Much of the AI we see today is very domain-specific and, in my mind, one-dimensional. People continue to operate in their own realms, developing algorithms that produce results at great speed.
I attended a very good conference not long ago where many algorithms and workflows were presented that produced incredible results in a very short time.
However, at the end of the conference, the fundamental problem of ineffective collaboration and multi-disciplinary assimilation remained. The produced results still required time-consuming handover and manual incorporation.
AI gives us the means to iterate, fine-tune and customise at an unprecedented pace and scale. But when it comes to the way we work, is this innovation or just an evolution of doing the same thing faster?
The true risk is not that we will fail to innovate, but that we will become so efficient at iterating that we mistake speed for progress
Geoscientists are good iterators. By default, we model and tune a variety of scenarios to get the most realistic, economical or feasible idea on the table. Whether it is tweaking a reservoir model or reviewing many well designs, we are always focused on incremental improvements that, we hope, yield material benefits.
Rarely does an innovation come along that leads to a step change in that process.
For example, automated fault extraction and interpretation is the equivalent of improving a workflow at great speed. At the same time, AI-assisted inversion, a process based on in-depth, multidisciplinary understanding, is much less popular.

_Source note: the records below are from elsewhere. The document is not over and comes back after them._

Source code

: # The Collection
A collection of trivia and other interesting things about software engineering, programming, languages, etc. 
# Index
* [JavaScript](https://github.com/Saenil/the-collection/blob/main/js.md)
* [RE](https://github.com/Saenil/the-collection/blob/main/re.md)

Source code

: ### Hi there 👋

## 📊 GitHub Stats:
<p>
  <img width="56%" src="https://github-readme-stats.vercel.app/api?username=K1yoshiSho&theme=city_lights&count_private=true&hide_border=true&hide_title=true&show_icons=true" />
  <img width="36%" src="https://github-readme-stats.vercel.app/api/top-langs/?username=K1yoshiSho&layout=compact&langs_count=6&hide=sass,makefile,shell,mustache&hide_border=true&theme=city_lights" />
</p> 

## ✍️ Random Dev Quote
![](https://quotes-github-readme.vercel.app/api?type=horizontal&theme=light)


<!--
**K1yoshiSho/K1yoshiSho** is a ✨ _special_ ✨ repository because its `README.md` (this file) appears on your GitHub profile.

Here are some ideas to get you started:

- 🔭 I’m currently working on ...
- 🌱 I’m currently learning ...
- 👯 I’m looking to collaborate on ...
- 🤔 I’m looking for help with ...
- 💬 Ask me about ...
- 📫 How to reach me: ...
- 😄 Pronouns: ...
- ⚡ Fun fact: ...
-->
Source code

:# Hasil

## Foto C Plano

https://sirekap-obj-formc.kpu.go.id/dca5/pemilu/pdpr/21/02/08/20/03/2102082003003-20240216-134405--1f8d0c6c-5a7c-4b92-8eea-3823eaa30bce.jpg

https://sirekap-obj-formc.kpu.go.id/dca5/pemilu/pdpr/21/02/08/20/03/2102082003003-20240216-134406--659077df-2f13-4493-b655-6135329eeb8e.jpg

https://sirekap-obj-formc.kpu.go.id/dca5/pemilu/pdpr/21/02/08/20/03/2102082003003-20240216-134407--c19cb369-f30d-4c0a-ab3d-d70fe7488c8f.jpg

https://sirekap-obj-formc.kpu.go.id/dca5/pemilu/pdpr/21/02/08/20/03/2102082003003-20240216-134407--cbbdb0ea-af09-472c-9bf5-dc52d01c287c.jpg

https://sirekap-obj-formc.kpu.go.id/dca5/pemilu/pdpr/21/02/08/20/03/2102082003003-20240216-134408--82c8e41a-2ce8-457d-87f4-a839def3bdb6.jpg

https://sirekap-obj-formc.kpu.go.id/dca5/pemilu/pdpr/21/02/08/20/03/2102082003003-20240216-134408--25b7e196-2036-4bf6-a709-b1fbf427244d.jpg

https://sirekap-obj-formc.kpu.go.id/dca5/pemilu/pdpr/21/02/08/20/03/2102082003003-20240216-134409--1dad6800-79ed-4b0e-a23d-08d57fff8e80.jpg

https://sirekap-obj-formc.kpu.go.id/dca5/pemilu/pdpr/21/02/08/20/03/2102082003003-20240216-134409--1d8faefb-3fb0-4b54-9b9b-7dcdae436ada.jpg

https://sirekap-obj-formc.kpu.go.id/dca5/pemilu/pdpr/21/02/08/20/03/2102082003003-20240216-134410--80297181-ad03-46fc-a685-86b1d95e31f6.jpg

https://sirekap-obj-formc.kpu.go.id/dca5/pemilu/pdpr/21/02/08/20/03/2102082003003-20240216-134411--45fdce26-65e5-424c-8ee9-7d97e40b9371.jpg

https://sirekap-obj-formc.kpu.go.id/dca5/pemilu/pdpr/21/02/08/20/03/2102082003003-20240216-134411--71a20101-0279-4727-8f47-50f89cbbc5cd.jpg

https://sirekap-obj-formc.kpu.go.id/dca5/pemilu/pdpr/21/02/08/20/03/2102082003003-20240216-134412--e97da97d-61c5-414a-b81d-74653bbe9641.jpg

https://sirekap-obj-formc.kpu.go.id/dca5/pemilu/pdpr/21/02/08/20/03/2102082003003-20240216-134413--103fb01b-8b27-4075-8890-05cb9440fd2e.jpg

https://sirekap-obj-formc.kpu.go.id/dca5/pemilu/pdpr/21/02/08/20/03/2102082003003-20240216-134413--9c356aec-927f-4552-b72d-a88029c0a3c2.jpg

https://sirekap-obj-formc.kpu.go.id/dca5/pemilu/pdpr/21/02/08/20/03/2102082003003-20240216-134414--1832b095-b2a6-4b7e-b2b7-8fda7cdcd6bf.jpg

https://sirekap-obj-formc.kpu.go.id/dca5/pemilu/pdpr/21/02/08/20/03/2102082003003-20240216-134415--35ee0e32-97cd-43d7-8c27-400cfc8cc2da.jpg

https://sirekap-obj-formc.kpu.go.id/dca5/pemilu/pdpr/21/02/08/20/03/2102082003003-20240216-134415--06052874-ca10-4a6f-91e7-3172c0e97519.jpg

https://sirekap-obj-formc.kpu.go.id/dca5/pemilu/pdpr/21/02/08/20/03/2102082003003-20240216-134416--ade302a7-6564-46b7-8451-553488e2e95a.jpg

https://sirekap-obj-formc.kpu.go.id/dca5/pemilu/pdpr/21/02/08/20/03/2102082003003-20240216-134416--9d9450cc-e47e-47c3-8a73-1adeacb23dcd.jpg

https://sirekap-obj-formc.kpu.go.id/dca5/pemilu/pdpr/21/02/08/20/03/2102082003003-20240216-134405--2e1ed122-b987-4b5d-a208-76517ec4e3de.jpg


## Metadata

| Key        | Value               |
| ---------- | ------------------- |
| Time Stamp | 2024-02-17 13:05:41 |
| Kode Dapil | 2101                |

Here’s the rub… One of these replaces a manual, time-consuming process that requires high levels of iteration, whereas inversion is a specialised science. Theoretically, it should be a better business decision to automate inversion and yet it hasn’t happened.
The way I see it is that innovation is often wrongly associated with novelty and perceived as not grounded in reality, whereas the tools to iterate are already in the hands of workers today. In my mind, when it comes to the way we work, true innovation comes when systems meld together and become symbiotic. Information flows easily while solving complex multidimensional problems.
But the point I am trying to make is that if we just keep iterating, then who is thinking about the innovation layer?
The true risk is not that we will fail to innovate, but that we will become so efficient at iterating that we mistake speed for progress. While automated fault extraction and rapid modelling provide significant operational wins, they remain refinements of existing paradigms. If we allow the ‘Efficiency Dividend’ – the time reclaimed by these tools – to be swallowed by further iteration, we forfeit our chance at the next step-change. The next innovation has to come from someone who, hopefully, has used the time freed up by iteration of the last technology to find the next breakthrough.